[RECORDS FOR THIS EXERCISE — start]

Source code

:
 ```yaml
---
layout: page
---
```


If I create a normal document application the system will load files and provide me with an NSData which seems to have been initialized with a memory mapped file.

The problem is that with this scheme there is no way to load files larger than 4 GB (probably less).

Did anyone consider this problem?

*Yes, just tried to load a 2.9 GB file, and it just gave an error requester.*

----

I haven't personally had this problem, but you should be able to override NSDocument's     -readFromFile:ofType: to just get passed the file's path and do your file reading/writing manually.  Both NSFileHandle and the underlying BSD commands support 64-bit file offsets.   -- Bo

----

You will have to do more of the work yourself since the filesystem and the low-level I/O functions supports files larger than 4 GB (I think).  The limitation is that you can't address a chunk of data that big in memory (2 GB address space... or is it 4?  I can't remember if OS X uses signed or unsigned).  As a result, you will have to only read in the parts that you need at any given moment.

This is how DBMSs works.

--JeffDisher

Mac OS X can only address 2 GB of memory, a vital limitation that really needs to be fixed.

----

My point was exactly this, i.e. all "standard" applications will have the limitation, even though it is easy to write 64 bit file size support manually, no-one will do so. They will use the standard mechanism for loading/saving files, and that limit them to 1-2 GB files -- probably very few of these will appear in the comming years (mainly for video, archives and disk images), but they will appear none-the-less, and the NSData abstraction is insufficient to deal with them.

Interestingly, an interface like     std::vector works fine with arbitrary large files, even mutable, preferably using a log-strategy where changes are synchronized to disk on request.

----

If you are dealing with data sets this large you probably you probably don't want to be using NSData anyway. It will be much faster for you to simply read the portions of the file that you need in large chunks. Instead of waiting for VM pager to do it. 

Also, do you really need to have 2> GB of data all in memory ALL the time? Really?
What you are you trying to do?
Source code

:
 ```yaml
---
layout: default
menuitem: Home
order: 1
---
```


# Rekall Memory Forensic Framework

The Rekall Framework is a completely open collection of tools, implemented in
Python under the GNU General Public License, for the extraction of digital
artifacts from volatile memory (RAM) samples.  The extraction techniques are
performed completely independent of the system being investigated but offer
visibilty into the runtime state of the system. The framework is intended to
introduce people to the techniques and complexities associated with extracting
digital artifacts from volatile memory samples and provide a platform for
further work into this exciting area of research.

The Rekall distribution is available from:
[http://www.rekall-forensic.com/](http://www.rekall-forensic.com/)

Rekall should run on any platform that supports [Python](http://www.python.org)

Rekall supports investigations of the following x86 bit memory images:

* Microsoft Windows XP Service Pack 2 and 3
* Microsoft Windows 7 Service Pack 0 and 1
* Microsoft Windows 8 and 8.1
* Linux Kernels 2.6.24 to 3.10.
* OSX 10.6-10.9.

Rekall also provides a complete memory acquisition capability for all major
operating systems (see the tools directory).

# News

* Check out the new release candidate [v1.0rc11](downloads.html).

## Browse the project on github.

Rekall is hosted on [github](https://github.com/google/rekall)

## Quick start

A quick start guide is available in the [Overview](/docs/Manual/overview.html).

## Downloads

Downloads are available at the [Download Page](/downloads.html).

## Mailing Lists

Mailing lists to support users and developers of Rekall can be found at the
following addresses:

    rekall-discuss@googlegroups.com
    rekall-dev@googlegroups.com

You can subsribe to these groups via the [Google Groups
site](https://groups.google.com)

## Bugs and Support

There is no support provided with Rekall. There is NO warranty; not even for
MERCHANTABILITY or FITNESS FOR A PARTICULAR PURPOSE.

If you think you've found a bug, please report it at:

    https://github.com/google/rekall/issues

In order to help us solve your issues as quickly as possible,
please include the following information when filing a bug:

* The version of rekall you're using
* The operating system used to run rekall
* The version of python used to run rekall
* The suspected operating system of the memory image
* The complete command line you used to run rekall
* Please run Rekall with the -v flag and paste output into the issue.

[RECORDS FOR THIS EXERCISE — finish]

ABOUT THIS EXERCISE
Each line of the data that holds "issues" should be reported.

EXPECTED ANSWER
    https://github.com/google/rekall/issues
In order to help us solve your issues as quickly as possible,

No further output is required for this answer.